Dataset entries:
◆ ◆ ◆ ◆
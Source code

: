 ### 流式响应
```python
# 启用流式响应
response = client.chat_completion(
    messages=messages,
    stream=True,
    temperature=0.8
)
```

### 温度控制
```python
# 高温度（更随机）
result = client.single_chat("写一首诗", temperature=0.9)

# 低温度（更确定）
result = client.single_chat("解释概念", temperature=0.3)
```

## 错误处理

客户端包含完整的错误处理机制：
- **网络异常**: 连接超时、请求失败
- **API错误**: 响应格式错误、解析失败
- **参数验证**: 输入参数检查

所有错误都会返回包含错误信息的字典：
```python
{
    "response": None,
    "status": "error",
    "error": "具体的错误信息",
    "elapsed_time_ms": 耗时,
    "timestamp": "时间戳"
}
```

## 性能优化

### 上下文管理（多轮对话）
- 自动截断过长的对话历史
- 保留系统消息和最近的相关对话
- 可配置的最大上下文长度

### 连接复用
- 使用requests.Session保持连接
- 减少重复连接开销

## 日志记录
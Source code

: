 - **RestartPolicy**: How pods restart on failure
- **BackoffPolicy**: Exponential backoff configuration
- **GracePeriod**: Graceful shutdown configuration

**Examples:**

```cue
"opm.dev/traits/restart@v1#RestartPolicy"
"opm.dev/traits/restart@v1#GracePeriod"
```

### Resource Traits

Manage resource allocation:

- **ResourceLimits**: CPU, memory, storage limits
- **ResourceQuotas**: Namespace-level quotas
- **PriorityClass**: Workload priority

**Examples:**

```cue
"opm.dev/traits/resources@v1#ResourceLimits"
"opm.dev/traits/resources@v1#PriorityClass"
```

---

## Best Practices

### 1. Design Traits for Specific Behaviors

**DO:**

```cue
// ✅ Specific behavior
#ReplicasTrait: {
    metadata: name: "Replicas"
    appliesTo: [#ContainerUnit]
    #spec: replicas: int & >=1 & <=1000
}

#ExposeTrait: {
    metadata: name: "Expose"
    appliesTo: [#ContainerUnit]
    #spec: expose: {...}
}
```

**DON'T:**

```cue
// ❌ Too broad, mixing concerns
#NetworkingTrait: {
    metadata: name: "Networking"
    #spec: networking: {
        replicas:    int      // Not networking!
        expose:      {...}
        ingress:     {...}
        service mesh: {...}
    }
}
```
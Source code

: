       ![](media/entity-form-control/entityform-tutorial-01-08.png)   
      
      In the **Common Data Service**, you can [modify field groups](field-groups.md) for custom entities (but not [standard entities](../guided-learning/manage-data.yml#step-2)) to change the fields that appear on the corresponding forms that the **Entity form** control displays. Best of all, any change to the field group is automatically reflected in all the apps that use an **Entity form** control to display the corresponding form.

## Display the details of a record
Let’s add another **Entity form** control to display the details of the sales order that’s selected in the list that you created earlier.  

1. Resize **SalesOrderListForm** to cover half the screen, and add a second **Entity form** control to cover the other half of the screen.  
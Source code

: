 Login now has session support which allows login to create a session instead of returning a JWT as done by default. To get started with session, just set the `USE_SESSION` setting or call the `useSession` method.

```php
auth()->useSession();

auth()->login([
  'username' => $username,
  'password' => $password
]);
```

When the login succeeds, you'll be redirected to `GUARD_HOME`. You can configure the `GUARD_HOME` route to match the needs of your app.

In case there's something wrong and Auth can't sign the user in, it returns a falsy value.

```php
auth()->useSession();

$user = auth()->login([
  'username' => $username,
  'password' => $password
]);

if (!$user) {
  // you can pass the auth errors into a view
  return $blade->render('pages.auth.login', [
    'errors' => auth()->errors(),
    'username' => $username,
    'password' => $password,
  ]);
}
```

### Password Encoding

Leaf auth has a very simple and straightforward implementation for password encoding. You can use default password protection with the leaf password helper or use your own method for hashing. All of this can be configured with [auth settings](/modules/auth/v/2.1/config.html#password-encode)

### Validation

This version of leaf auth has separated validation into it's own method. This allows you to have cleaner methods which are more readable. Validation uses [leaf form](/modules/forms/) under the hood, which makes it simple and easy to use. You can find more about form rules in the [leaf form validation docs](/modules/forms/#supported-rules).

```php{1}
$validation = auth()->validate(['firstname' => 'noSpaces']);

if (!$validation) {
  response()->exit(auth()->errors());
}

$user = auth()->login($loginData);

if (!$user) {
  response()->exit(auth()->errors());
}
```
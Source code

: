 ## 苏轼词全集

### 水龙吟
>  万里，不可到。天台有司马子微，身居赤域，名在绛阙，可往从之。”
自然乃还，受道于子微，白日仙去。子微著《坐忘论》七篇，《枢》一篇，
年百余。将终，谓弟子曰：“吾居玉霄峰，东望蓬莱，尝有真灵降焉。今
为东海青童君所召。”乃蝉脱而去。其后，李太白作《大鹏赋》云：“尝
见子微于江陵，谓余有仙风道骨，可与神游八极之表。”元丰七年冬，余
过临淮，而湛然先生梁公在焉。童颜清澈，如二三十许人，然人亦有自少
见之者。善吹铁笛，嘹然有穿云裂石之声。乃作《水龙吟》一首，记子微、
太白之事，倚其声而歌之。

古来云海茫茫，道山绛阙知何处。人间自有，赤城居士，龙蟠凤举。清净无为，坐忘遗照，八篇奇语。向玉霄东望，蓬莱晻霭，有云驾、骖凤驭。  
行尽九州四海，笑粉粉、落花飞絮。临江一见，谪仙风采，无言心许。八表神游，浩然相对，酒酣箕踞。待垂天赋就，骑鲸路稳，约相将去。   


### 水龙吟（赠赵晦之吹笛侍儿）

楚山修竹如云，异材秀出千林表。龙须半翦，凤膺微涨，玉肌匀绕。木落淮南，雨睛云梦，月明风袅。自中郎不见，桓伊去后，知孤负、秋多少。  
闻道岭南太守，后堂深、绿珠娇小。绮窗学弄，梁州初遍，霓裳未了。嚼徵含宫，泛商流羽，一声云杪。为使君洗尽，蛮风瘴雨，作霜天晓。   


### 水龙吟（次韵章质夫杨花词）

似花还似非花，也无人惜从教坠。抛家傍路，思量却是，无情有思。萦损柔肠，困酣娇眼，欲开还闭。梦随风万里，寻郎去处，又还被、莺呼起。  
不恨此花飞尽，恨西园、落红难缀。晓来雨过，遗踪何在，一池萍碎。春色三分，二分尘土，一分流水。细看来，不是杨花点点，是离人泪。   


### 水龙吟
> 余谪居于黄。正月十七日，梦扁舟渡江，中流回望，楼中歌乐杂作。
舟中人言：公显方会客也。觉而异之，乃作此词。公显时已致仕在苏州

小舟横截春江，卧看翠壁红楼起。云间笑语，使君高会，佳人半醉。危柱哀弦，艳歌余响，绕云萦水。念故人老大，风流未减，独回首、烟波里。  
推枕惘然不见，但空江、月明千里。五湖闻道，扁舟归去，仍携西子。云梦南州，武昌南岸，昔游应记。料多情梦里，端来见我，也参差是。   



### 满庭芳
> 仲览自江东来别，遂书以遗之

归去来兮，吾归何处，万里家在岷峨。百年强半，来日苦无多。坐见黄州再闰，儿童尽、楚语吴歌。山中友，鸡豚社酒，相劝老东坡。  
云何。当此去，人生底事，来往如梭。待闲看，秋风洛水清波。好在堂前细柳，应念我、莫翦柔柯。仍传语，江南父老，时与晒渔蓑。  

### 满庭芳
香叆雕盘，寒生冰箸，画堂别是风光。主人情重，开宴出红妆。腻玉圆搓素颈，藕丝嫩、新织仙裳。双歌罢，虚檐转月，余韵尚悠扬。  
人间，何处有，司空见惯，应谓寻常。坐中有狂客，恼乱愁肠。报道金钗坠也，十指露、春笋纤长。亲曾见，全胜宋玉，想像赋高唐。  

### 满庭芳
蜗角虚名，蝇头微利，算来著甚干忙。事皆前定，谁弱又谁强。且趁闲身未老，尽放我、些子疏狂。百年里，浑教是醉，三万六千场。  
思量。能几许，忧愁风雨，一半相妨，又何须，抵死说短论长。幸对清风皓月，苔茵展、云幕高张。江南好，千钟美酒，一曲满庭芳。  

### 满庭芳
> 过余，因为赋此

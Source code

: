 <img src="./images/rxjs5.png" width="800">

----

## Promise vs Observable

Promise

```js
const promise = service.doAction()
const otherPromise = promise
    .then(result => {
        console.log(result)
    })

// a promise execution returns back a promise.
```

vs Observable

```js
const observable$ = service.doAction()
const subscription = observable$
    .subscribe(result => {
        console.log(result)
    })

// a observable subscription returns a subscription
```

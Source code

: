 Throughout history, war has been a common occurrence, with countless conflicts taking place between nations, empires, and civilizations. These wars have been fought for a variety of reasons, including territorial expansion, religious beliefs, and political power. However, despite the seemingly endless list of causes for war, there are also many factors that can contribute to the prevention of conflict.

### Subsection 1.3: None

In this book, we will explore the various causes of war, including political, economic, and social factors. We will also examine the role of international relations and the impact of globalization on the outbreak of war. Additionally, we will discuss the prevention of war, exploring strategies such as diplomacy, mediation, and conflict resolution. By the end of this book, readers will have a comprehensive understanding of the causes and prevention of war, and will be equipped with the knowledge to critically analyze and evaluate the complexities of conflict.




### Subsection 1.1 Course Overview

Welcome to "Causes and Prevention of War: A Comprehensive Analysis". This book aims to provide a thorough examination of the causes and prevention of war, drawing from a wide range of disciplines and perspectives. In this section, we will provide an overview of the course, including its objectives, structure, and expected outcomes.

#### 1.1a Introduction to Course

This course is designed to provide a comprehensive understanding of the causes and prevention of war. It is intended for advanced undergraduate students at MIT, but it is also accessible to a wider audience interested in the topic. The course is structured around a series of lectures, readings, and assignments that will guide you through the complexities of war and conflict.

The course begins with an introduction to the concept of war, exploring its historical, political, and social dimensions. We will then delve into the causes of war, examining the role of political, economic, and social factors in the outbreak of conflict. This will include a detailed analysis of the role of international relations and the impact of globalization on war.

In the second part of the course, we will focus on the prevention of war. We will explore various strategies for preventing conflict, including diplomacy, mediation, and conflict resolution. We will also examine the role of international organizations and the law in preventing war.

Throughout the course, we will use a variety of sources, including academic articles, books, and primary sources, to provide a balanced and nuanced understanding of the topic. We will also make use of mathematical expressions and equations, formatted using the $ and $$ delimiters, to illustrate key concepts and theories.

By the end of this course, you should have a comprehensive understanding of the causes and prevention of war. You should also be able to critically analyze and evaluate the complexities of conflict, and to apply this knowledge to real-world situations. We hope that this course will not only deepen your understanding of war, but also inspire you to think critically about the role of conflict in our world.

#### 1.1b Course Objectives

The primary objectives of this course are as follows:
◆ ◆ ◆ ◆
=== Aim of the exercise ===
Collect every line from the records above that contains the word "into".

=== Answer area ===
  // you can pass the auth errors into a view
This version of leaf auth has separated validation into it's own method. This allows you to have cleaner methods which are more readable. Validation uses [leaf form](/modules/forms/) under the hood, which makes it simple and easy to use. You can find more about form rules in the [leaf form validation docs](/modules/forms/#supported-rules).
The course begins with an introduction to the concept of war, exploring its historical, political, and social dimensions. We will then delve into the causes of war, examining the role of political, economic, and social factors in the outbreak of conflict. This will include a detailed analysis of the role of international relations and the impact of globalization on war.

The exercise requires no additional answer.